Chromatics Kill for Love
(Italians Do It Better)True to form, Johnny Jewel, the quietly flamboyant nostalgist who turned Chromatics from punky Portland also-rans into a theoretical mix-tape of Italian House (the clue being in their label’s name) and New Wave (more specifically, early-to-mid period New Order), has once again put out a record of quite ridiculous length. While not as preposterous as last year's Symmetry, the record that was categorically-not-his-rejected-score-for-Drive-honest-*wink* which managed to overrun its cinematic inspiration by a good half an hour, the 90 minutes of Kill for Love does seem, to put it lightly, a bit much.
That's not the only one of Jewel's bad habits to make itself immediately, obviously clear either. Being both an arch-stylist and quite breathtakingly prolific, Jewel delineates each of his various acts by mood rather than discernible musical difference and as such albums by each can seem a bit one note, and, ironically given that they're by far the most prominent, Chromatics fall firmly on the most miserable end of this spectrum - where his other acts specialise in giddy anticipation (Desire) or lusty attainment (Glass Candy), Chromatics’ stomping ground seems to be regretful resignation. The characters that haunt Kill for Love are little more than shadows, merely ciphers that merge into each other, as best demonstrated by the record's cavalier attitude to gender identity, with vocalist Ruth Radelet more often than not dragging up (or rather, down), and the occasional heavily-vocodered male interjections (is this Jewel himself, or is it still Radelet's voice just twisted out of all recognition?) often bearing more feminine qualities. These are figures who have prematurely been used up and burned out, for whom every appropriate action that could be taken already has been - At Your Door’s suggestion of potential salvation is merely a screen for further ruminating about the past, while at the heart of the comparatively lively Lady is another message of directionless ennui: Baby I just want you to come back/Give us all something to do. In the cover of Into the Black that opens the record, the melancholic breathiness with which Radelet delivers the line It’s better to burn out then to fade away suggests that she (or rather Jewel using her for a ventriloquist act) is speaking from deeply felt experience.

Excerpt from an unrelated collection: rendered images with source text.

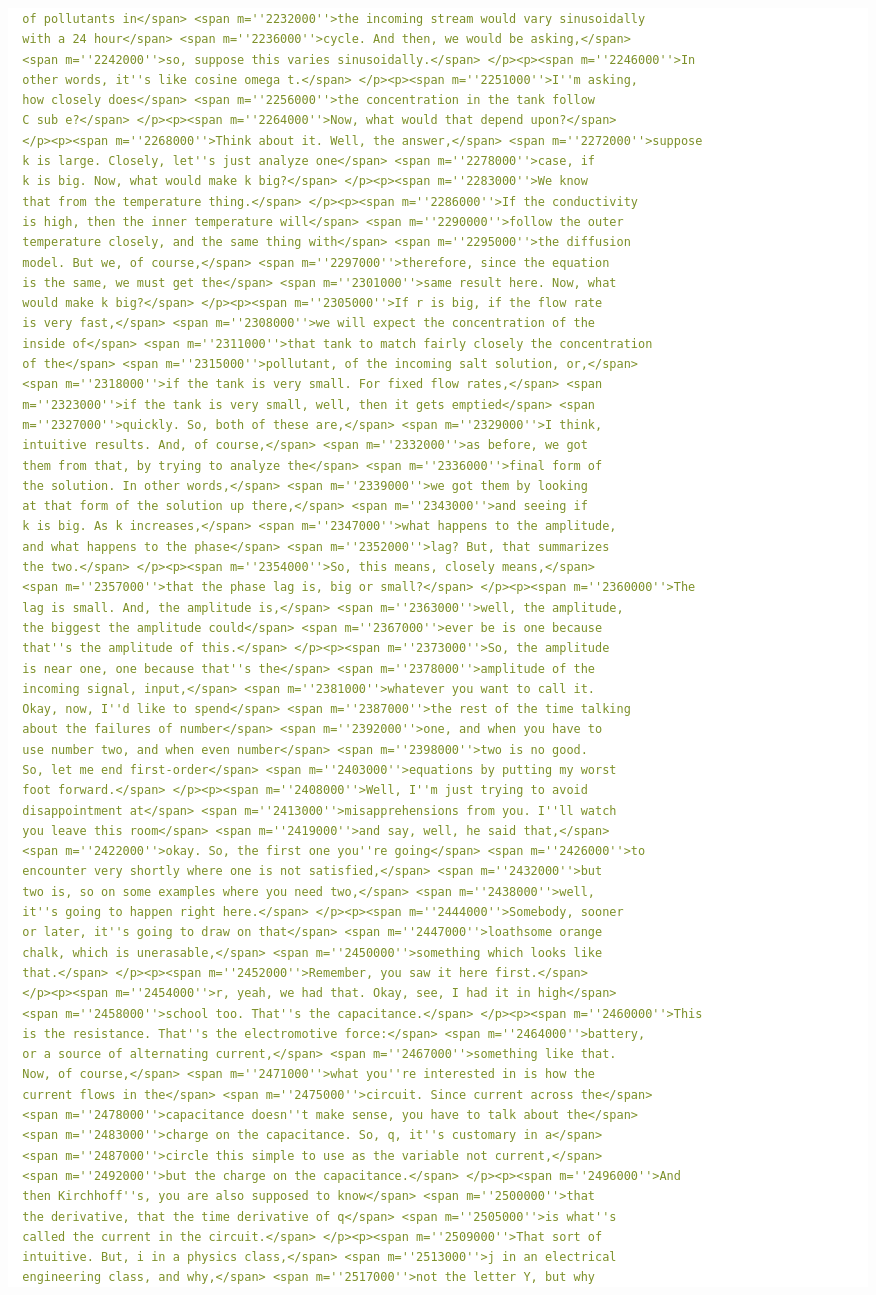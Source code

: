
```yaml
  of pollutants in</span> <span m=''2232000''>the incoming stream would vary sinusoidally
  with a 24 hour</span> <span m=''2236000''>cycle. And then, we would be asking,</span>
  <span m=''2242000''>so, suppose this varies sinusoidally.</span> </p><p><span m=''2246000''>In
  other words, it''s like cosine omega t.</span> </p><p><span m=''2251000''>I''m asking,
  how closely does</span> <span m=''2256000''>the concentration in the tank follow
  C sub e?</span> </p><p><span m=''2264000''>Now, what would that depend upon?</span>
  </p><p><span m=''2268000''>Think about it. Well, the answer,</span> <span m=''2272000''>suppose
  k is large. Closely, let''s just analyze one</span> <span m=''2278000''>case, if
  k is big. Now, what would make k big?</span> </p><p><span m=''2283000''>We know
  that from the temperature thing.</span> </p><p><span m=''2286000''>If the conductivity
  is high, then the inner temperature will</span> <span m=''2290000''>follow the outer
  temperature closely, and the same thing with</span> <span m=''2295000''>the diffusion
  model. But we, of course,</span> <span m=''2297000''>therefore, since the equation
  is the same, we must get the</span> <span m=''2301000''>same result here. Now, what
  would make k big?</span> </p><p><span m=''2305000''>If r is big, if the flow rate
  is very fast,</span> <span m=''2308000''>we will expect the concentration of the
  inside of</span> <span m=''2311000''>that tank to match fairly closely the concentration
  of the</span> <span m=''2315000''>pollutant, of the incoming salt solution, or,</span>
  <span m=''2318000''>if the tank is very small. For fixed flow rates,</span> <span
  m=''2323000''>if the tank is very small, well, then it gets emptied</span> <span
  m=''2327000''>quickly. So, both of these are,</span> <span m=''2329000''>I think,
  intuitive results. And, of course,</span> <span m=''2332000''>as before, we got
  them from that, by trying to analyze the</span> <span m=''2336000''>final form of
  the solution. In other words,</span> <span m=''2339000''>we got them by looking
  at that form of the solution up there,</span> <span m=''2343000''>and seeing if
  k is big. As k increases,</span> <span m=''2347000''>what happens to the amplitude,
  and what happens to the phase</span> <span m=''2352000''>lag? But, that summarizes
  the two.</span> </p><p><span m=''2354000''>So, this means, closely means,</span>
  <span m=''2357000''>that the phase lag is, big or small?</span> </p><p><span m=''2360000''>The
  lag is small. And, the amplitude is,</span> <span m=''2363000''>well, the amplitude,
  the biggest the amplitude could</span> <span m=''2367000''>ever be is one because
  that''s the amplitude of this.</span> </p><p><span m=''2373000''>So, the amplitude
  is near one, one because that''s the</span> <span m=''2378000''>amplitude of the
  incoming signal, input,</span> <span m=''2381000''>whatever you want to call it.
  Okay, now, I''d like to spend</span> <span m=''2387000''>the rest of the time talking
  about the failures of number</span> <span m=''2392000''>one, and when you have to
  use number two, and when even number</span> <span m=''2398000''>two is no good.
  So, let me end first-order</span> <span m=''2403000''>equations by putting my worst
  foot forward.</span> </p><p><span m=''2408000''>Well, I''m just trying to avoid
  disappointment at</span> <span m=''2413000''>misapprehensions from you. I''ll watch
  you leave this room</span> <span m=''2419000''>and say, well, he said that,</span>
  <span m=''2422000''>okay. So, the first one you''re going</span> <span m=''2426000''>to
  encounter very shortly where one is not satisfied,</span> <span m=''2432000''>but
  two is, so on some examples where you need two,</span> <span m=''2438000''>well,
  it''s going to happen right here.</span> </p><p><span m=''2444000''>Somebody, sooner
  or later, it''s going to draw on that</span> <span m=''2447000''>loathsome orange
  chalk, which is unerasable,</span> <span m=''2450000''>something which looks like
  that.</span> </p><p><span m=''2452000''>Remember, you saw it here first.</span>
  </p><p><span m=''2454000''>r, yeah, we had that. Okay, see, I had it in high</span>
  <span m=''2458000''>school too. That''s the capacitance.</span> </p><p><span m=''2460000''>This
  is the resistance. That''s the electromotive force:</span> <span m=''2464000''>battery,
  or a source of alternating current,</span> <span m=''2467000''>something like that.
  Now, of course,</span> <span m=''2471000''>what you''re interested in is how the
  current flows in the</span> <span m=''2475000''>circuit. Since current across the</span>
  <span m=''2478000''>capacitance doesn''t make sense, you have to talk about the</span>
  <span m=''2483000''>charge on the capacitance. So, q, it''s customary in a</span>
  <span m=''2487000''>circle this simple to use as the variable not current,</span>
  <span m=''2492000''>but the charge on the capacitance.</span> </p><p><span m=''2496000''>And
  then Kirchhoff''s, you are also supposed to know</span> <span m=''2500000''>that
  the derivative, that the time derivative of q</span> <span m=''2505000''>is what''s
  called the current in the circuit.</span> </p><p><span m=''2509000''>That sort of
  intuitive. But, i in a physics class,</span> <span m=''2513000''>j in an electrical
  engineering class, and why,</span> <span m=''2517000''>not the letter Y, but why
```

To stretch an observation further, there’s almost a funereal air about proceedings, the record being dominated by fading heartbeat bass-lines and ghostly girl group vocals (imagine if The Shangri-Las’ Mary Weiss had been on the back of her lover’s bike on that fateful night). It's not insignificant that the album's emotional climax (located, somewhat unfortunately, within its first fifteen minutes) comes in the form of Back from the Grave's When I look at the sky/Well I wish I was gone/Because mother you're gone/Father you're gone/Lover you're gone/And other you're gone.
In other words it’s beautiful; the perfect accompaniment to late night driving, where it doesn’t matter what the destination is as long as your girl/guy's in the passenger seat. It's a rare achievement that a record so long could be so immaculate (the only real misstep being There's a Light Out on the Horizon's answerphone core - a musical trope which really should have been left in the nineties, even if its protagonist's extreme state of unenthusiasm does lend it a sort-of mumblecore hipness). But, when it comes to discussing a work as a whole, immaculate does not automatically mean essential. The extended run time can work wonders - The Streets Will Never Look the Same's gradual morph from navel-gazing ballad into addictive electro and back again being a terrific case in point – but it can also make working through the album feel like a bit of a thankless, soporific slog.
Where the arguably fairly similar (and, it must be said, considerably more satisfying) Twin Shadow album took as its starting point the motorbike and was accordingly nippy, nimble and rather cool, in an obvious sort of way, Kill for Love is rather more like a Cadillac: sleek, classically stylish, but so oversized as to be ridiculously unwieldy when transposed from the highways that it calls home to regular suburban streets. It’s a handsome work, but it really could have done with a bit of judicious editing.